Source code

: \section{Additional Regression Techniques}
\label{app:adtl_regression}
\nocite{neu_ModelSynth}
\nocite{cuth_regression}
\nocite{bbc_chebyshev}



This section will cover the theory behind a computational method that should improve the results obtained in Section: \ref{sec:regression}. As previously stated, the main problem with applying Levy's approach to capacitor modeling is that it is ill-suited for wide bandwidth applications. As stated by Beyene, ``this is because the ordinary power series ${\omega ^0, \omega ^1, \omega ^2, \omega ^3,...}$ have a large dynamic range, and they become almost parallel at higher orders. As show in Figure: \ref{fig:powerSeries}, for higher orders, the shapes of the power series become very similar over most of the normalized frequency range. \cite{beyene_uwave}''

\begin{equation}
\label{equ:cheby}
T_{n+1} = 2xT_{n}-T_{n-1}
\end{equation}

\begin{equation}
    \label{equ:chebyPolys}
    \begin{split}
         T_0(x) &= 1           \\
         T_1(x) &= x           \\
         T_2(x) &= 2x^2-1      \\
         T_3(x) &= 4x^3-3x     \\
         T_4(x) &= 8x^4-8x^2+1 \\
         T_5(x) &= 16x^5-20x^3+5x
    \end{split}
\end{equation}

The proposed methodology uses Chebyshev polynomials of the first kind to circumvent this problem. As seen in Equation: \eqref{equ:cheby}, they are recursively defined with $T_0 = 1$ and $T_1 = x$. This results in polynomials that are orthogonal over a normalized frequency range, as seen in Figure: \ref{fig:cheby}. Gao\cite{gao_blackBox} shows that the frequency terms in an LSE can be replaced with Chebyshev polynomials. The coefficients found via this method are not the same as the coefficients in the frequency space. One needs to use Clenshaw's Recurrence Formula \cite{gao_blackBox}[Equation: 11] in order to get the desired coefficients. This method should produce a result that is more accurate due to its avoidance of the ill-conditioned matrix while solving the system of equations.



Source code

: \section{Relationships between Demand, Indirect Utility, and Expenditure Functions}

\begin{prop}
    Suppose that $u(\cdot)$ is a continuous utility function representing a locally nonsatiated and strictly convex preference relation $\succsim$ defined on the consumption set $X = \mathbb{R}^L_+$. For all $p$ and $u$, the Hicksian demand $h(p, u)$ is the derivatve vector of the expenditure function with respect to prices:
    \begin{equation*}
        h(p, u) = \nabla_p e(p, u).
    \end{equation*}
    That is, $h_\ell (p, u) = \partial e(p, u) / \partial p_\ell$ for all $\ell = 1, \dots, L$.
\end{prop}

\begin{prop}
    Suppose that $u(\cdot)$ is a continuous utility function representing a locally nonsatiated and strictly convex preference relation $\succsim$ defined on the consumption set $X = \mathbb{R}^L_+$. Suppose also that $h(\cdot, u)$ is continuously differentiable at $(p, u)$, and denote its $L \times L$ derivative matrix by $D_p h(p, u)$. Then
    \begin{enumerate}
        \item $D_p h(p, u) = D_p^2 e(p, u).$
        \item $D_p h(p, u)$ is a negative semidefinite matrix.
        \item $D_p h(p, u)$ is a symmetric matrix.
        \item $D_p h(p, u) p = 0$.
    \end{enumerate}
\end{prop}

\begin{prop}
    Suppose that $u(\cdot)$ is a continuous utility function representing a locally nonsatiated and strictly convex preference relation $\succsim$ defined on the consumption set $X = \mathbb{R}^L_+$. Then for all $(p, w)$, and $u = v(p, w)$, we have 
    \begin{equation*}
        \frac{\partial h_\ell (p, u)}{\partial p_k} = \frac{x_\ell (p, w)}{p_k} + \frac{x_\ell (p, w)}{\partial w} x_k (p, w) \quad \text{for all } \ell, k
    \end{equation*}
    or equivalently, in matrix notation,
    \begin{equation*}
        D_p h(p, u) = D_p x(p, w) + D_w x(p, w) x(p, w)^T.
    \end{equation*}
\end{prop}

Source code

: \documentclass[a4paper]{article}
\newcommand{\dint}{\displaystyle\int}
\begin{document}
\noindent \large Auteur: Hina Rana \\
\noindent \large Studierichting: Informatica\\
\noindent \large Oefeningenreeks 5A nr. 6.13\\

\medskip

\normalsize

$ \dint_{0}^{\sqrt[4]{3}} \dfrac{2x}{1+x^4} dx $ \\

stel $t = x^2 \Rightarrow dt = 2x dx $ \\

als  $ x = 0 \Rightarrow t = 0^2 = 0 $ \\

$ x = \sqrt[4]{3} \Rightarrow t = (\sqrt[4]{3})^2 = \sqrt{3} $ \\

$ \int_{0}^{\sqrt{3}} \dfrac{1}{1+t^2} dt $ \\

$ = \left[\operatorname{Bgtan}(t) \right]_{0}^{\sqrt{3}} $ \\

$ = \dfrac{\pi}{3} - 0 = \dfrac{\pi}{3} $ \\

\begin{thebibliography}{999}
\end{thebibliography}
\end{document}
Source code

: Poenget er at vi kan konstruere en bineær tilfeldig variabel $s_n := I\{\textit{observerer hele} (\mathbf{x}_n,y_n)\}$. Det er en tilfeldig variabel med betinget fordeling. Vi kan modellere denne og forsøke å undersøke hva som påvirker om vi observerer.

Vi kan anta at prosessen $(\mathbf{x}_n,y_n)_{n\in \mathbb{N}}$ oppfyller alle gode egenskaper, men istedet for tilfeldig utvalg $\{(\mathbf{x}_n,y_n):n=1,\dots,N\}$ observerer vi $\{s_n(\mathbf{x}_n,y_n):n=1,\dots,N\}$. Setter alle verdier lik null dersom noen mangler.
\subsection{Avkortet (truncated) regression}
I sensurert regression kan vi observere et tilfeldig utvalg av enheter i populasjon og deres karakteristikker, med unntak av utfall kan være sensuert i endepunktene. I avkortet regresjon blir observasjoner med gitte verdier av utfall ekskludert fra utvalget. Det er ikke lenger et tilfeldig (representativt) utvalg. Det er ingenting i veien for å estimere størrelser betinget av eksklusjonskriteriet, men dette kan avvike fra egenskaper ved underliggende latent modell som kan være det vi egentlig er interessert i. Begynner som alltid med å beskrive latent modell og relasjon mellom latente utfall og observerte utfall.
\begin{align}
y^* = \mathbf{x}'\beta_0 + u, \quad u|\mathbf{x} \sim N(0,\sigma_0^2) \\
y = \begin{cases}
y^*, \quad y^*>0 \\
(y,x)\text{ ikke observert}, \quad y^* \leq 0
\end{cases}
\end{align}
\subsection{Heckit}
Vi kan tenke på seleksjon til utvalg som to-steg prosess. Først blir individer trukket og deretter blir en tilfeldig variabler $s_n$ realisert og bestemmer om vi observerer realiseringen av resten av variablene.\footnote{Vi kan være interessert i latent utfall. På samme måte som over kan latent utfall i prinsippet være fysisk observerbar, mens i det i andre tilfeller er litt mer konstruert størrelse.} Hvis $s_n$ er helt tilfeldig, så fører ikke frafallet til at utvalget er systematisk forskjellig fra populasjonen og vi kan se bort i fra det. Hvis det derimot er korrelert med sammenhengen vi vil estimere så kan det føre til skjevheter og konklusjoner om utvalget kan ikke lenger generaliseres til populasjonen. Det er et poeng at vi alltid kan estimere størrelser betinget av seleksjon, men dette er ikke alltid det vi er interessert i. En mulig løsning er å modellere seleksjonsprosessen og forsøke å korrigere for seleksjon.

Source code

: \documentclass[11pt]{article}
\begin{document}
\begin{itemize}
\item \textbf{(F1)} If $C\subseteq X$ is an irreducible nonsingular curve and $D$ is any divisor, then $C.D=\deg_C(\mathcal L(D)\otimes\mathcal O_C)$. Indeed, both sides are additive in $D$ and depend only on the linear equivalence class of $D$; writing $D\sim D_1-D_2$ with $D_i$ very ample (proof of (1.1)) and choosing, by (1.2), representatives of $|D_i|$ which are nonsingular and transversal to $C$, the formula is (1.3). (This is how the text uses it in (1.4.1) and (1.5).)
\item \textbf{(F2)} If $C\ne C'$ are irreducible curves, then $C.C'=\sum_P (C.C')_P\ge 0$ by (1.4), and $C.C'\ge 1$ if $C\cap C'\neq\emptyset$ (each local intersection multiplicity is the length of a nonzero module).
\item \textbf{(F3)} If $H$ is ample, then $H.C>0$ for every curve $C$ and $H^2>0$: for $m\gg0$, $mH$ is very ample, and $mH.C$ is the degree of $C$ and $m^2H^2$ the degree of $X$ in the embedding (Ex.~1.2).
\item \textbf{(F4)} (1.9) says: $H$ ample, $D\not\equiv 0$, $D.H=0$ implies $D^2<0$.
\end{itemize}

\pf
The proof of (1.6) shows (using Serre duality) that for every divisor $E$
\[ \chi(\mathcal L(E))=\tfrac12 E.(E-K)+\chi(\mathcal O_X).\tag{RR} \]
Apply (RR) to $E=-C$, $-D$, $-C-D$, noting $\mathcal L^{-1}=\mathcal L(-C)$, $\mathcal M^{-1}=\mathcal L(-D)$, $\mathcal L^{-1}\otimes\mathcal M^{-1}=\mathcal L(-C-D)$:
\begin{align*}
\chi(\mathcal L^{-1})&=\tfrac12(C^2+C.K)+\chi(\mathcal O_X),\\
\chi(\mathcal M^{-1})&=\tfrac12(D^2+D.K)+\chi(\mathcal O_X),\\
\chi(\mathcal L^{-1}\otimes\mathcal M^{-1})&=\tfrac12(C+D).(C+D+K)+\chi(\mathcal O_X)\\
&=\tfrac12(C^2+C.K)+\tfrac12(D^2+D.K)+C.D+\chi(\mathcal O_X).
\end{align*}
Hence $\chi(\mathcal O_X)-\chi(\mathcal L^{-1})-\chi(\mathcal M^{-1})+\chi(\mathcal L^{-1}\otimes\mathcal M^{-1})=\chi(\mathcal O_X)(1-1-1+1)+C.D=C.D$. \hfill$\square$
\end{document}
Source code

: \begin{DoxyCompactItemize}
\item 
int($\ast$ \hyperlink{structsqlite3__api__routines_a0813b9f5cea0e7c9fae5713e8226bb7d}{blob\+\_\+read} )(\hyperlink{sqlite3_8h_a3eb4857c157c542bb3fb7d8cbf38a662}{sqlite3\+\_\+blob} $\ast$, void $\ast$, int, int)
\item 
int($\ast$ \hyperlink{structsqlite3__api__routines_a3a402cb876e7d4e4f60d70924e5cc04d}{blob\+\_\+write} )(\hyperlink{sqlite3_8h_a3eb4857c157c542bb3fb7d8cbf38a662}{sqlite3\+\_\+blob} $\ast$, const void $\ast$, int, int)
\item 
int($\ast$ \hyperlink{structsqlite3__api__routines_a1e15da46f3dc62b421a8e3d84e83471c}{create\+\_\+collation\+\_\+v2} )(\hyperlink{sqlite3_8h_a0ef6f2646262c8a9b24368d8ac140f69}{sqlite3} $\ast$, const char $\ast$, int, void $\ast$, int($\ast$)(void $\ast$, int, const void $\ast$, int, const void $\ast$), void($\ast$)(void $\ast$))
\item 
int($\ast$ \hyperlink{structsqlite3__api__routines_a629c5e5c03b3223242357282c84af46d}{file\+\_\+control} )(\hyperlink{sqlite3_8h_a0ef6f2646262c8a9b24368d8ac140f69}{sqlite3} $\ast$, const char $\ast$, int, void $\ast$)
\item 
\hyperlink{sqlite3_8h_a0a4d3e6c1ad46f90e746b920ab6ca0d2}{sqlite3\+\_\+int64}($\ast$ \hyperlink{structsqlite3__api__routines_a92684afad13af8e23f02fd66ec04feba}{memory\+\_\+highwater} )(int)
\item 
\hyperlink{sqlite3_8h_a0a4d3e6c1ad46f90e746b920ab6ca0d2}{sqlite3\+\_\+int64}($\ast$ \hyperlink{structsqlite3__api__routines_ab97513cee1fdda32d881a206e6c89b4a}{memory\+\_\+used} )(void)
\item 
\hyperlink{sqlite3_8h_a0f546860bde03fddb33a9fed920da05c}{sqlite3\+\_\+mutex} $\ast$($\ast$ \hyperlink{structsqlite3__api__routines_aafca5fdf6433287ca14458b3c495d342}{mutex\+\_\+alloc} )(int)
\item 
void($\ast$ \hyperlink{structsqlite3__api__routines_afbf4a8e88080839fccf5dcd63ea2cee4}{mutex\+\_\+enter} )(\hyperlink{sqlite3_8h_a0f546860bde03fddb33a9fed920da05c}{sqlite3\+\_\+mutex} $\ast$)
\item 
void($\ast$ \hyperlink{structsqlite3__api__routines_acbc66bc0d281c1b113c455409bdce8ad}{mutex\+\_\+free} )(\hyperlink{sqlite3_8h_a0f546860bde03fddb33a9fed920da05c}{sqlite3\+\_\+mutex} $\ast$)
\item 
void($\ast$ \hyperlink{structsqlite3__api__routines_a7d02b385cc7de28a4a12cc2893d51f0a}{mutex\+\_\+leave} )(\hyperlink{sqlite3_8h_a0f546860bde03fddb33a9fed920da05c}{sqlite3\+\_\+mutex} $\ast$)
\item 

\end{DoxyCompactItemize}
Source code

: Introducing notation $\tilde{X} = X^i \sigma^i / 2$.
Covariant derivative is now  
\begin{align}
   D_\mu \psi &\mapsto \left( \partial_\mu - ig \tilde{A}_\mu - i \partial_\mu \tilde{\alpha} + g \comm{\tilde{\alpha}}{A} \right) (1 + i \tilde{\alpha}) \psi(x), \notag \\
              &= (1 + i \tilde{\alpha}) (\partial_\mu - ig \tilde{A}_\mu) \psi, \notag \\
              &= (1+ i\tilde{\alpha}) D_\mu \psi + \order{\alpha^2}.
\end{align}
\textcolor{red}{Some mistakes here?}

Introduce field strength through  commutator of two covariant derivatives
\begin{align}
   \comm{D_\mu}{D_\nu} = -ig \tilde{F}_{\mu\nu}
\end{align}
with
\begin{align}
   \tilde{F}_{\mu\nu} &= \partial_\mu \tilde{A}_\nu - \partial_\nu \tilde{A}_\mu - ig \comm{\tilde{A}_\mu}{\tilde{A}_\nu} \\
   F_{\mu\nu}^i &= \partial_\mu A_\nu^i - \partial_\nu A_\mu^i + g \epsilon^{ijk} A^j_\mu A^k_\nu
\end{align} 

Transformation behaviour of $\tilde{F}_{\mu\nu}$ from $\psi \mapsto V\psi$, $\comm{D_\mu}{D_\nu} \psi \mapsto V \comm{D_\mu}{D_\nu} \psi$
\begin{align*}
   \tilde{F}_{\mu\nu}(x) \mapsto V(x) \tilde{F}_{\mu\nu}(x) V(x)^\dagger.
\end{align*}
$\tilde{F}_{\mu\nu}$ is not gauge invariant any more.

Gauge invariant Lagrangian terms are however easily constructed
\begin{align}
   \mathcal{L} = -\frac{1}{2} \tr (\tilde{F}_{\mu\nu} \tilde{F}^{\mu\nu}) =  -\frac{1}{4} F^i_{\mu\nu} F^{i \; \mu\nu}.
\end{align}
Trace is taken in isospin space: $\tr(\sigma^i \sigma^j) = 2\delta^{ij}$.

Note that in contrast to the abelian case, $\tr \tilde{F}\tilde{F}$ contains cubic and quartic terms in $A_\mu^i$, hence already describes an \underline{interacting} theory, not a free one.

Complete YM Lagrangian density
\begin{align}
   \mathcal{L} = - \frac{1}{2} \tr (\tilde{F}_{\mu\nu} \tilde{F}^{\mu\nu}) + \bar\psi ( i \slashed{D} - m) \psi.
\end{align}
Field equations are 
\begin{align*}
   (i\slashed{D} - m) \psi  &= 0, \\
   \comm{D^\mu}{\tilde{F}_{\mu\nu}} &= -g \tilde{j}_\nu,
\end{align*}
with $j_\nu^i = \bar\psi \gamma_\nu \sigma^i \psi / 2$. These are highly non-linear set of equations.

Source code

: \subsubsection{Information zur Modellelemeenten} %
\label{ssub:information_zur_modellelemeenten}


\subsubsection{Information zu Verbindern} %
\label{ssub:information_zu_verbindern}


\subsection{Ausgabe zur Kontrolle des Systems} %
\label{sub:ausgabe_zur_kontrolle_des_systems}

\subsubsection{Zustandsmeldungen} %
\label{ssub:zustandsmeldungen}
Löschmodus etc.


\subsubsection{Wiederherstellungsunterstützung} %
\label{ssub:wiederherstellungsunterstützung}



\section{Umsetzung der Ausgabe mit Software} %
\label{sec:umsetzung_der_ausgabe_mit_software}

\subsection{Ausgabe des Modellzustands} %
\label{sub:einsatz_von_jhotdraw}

WORK REQUEST: Throughout the material above, find every line holding "Lagrangian" and copy it.

RESPONSE TO THIS EXERCISE:
Gauge invariant Lagrangian terms are however easily constructed
Complete YM Lagrangian density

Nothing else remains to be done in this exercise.